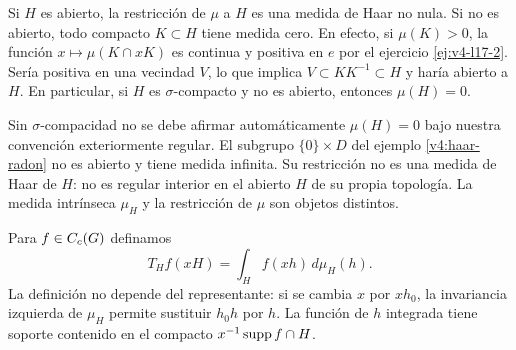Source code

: \begin{observacion}\label{v4:mod-subgrupo-nulo}
Si $H$ es abierto, la restricción de $\mu$ a $H$ es una medida de Haar no nula. Si no es abierto, todo compacto $K\subset H$ tiene medida cero. En efecto, si $\mu(K)>0$, la función $x\mapsto\mu(K\cap xK)$ es continua y positiva en $e$ por el ejercicio \ref{ej:v4-l17-2}. Sería positiva en una vecindad $V$, lo que implica $V\subset KK^{-1}\subset H$ y haría abierto a $H$. En particular, si $H$ es $\sigma$-compacto y no es abierto, entonces $\mu(H)=0$.

Sin $\sigma$-compacidad no se debe afirmar automáticamente $\mu(H)=0$ bajo nuestra convención exteriormente regular. El subgrupo $\{0\}\times D$ del ejemplo \ref{v4:haar-radon} no es abierto y tiene medida infinita. Su restricción no es una medida de Haar de $H$: no es regular interior en el abierto $H$ de su propia topología. La medida intrínseca $\mu_H$ y la restricción de $\mu$ son objetos distintos.
\end{observacion}

Para $f\in\Cc(G)$ definamos
\[
 T_Hf(xH)=\int_H f(xh)\,d\mu_H(h).
\]
La definición no depende del representante: si se cambia $x$ por $xh_0$, la invariancia izquierda de $\mu_H$ permite sustituir $h_0h$ por $h$. La función de $h$ integrada tiene soporte contenido en el compacto $x^{-1}\supp f\cap H$.

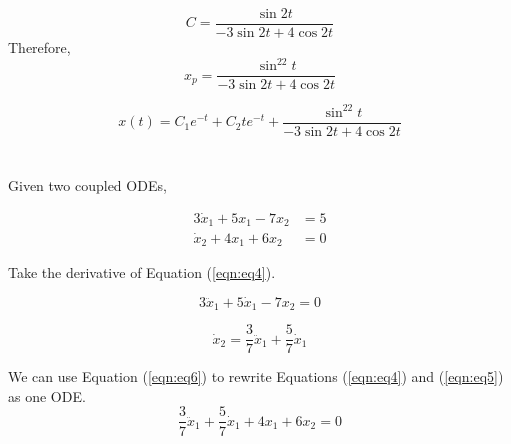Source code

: \documentclass[12pt]{article}
\numberwithin{equation}{section}
\newcommand\ddfrac[2]{\frac{\displaystyle #1}{\displaystyle #2}}
\begin{document}
  \begin{equation}
      C = \ddfrac{\sin2t}{-3\sin2t + 4\cos2t}
  \end{equation}
  Therefore,
  \begin{equation}
    x_p = \ddfrac{\sin^22t}{-3\sin2t + 4\cos2t}
  \end{equation}

  \begin{equation}
    x(t) = C_1 e^{-t} + C_2 te^{-t} + \ddfrac{\sin^22t}{-3\sin2t + 4\cos2t}
  \end{equation}






  \section{}

  Given two coupled ODEs,

  \begin{align}
    3\dot x_1 + 5 x_1 - 7x_2 &= 5 \label{eqn:eq4}\\
    \dot x_2 + 4x_1 + 6x_2 &= 0 \label{eqn:eq5}
  \end{align}

  Take the derivative of Equation (\ref{eqn:eq4}).

  \begin{equation}
    3\ddot x_1 + 5\dot x_1 - 7 x_2 = 0
  \end{equation}

  \begin{equation} \label{eqn:eq6}
    \dot x_2 = \frac{3}{7} \ddot x_1 + \frac{5}{7} \dot x_1
  \end{equation}

  We can use Equation (\ref{eqn:eq6}) to rewrite Equations (\ref{eqn:eq4}) and (\ref{eqn:eq5}) as one ODE.
  \begin{equation}
    \frac{3}{7}\ddot x_1 + \frac{5}{7} \dot x_1 + 4 x_1 + 6 x_2 = 0
  \end{equation}
\end{document}
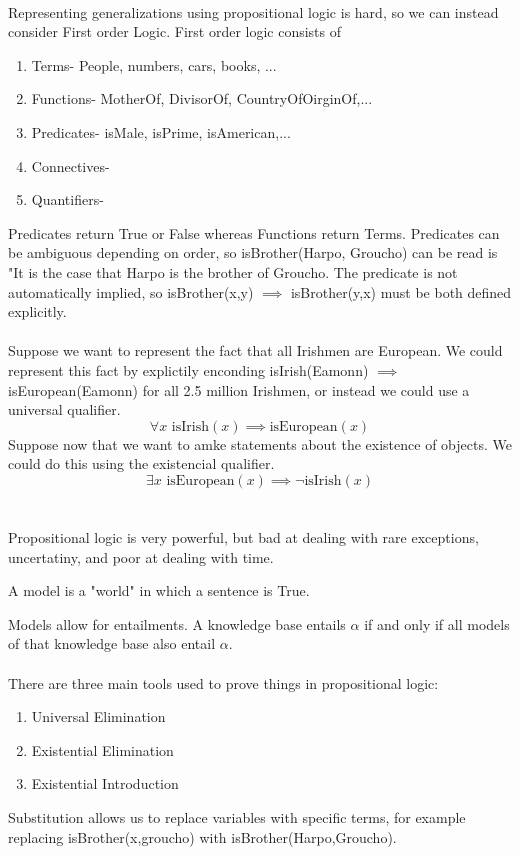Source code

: \documentclass{chezarticle}
\begin{document}
\\
Representing generalizations using propositional logic is hard, so we can instead consider First order Logic. First order logic consists of 
\begin{enumerate}
    \item Terms- People, numbers, cars, books, ...
    \item Functions- MotherOf, DivisorOf, CountryOfOirginOf,...
    \item Predicates- isMale, isPrime, isAmerican,...
    \item Connectives- 
    \item Quantifiers- 
\end{enumerate}
Predicates return True or False whereas Functions return Terms. Predicates can be ambiguous depending on order, so isBrother(Harpo, Groucho) can be read is "It is the case that Harpo is the brother of Groucho. The predicate is not automatically implied, so isBrother(x,y) $\implies$ isBrother(y,x) must be both defined explicitly. \\
\\
Suppose we want to represent the fact that all Irishmen are European. We could represent this fact by explictily enconding isIrish(Eamonn) $\implies$ isEuropean(Eamonn) for all 2.5 million Irishmen, or instead we could use a universal qualifier.
$$\forall x \text{ isIrish}(x) \implies \text{isEuropean}(x)$$
Suppose now that we want to amke statements about the existence of objects. We could do this using the existencial qualifier.
$$\exists x \text{ isEuropean}(x) \implies \neg\text{isIrish}(x)$$
\\
\\
Propositional logic is very powerful, but bad at dealing with rare exceptions, uncertatiny, and poor at dealing with time.
\begin{definition}
A model is a "world" in which a sentence is True.
\end{definition}
Models allow for entailments. A knowledge base entails $\alpha$ if and only if all models of that knowledge base also entail $\alpha$.
\\
\\
There are three main tools used to prove things in propositional logic:
\begin{enumerate}
    \item Universal Elimination
    \item Existential Elimination
    \item Existential Introduction
\end{enumerate}
Substitution allows us to replace variables with specific terms, for example replacing isBrother(x,groucho) with isBrother(Harpo,Groucho).
\end{document}
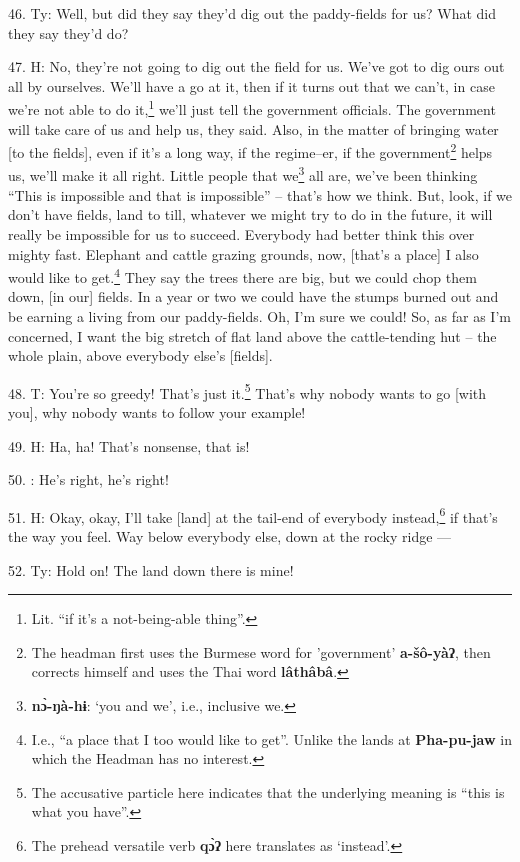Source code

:46. Ty: Well, but did they say they'd dig out the paddy-fields for us? What
did they say they'd do?

47. H: No, they're not going to dig out the field for us. We've got to dig ours
out all by ourselves. We'll have a go at it, then if it turns out that we can't,
in case we're not able to do it,\footnote{Lit. ``if it's a not-being-able thing''.} we'll just tell the government officials.
The government will take care of us and help us, they said. Also, in the matter
of bringing water [to the fields], even if it's a long way, if the regime--er,
if the government\footnote{The headman first uses the Burmese word for 'government' \textbf{a-šô-yàʔ}, then corrects himself and uses the Thai word \textbf{lâthâbâ}.} helps us, we'll make it all right. Little people that we\footnote{\textbf{nɔ̀-ŋà-hɨ}: `you and we', i.e., inclusive we.}
all are, we've been thinking ``This is impossible and that is impossible''
-- that's how we think. But, look, if we don't have fields, land to till, whatever
we might try to do in the future, it will really be impossible for us to succeed.
Everybody had better think this over mighty fast. Elephant and cattle grazing grounds,
now, [that's a place] I also would like to get.\footnote{I.e., ``a place that I too would like to get''. Unlike the lands at \textbf{Pha-pu-jaw} in which the Headman has no interest.} They say the trees there are
big, but we could chop them down, [in our] fields. In a year or two we could have
the stumps burned out and be earning a living from our paddy-fields. Oh, I'm sure
we could! So, as far as I'm concerned, I want the big stretch of flat land above
the cattle-tending hut -- the whole plain, above everybody else's [fields].

48. T: You're so greedy! That's just it.\footnote{The accusative particle here indicates that the underlying meaning is ``this is what you have''.} That's why nobody wants to go
[with you], why nobody wants to follow your example!

49. H: Ha, ha! That's nonsense, that is!

50. : He's right, he's right!

51. H: Okay, okay, I'll take [land] at the tail-end of everybody instead,\footnote{The prehead versatile verb \textbf{qɔ̀ʔ} here translates as `instead'.} if
that's the way you feel. Way below everybody else, down at the rocky ridge ---


52. Ty: Hold on! The land down there is mine!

[YOUR OBJECTIVE] Both the line containing "4x_1 + 6x_2" and the line containing "cars, books, ..." above belong in the output, as do the lines between them. Print them exactly, without pictures.

[EXERCISE OUTPUT]
    \dot x_2 + 4x_1 + 6x_2 &= 0 \label{eqn:eq5}
  \end{align}

  Take the derivative of Equation (\ref{eqn:eq4}).

  \begin{equation}
    3\ddot x_1 + 5\dot x_1 - 7 x_2 = 0
  \end{equation}

  \begin{equation} \label{eqn:eq6}
    \dot x_2 = \frac{3}{7} \ddot x_1 + \frac{5}{7} \dot x_1
  \end{equation}

  We can use Equation (\ref{eqn:eq6}) to rewrite Equations (\ref{eqn:eq4}) and (\ref{eqn:eq5}) as one ODE.
  \begin{equation}
    \frac{3}{7}\ddot x_1 + \frac{5}{7} \dot x_1 + 4 x_1 + 6 x_2 = 0
  \end{equation}
\end{document}
Source code

: \documentclass{chezarticle}
\begin{document}
\\
Representing generalizations using propositional logic is hard, so we can instead consider First order Logic. First order logic consists of 
\begin{enumerate}
    \item Terms- People, numbers, cars, books, ...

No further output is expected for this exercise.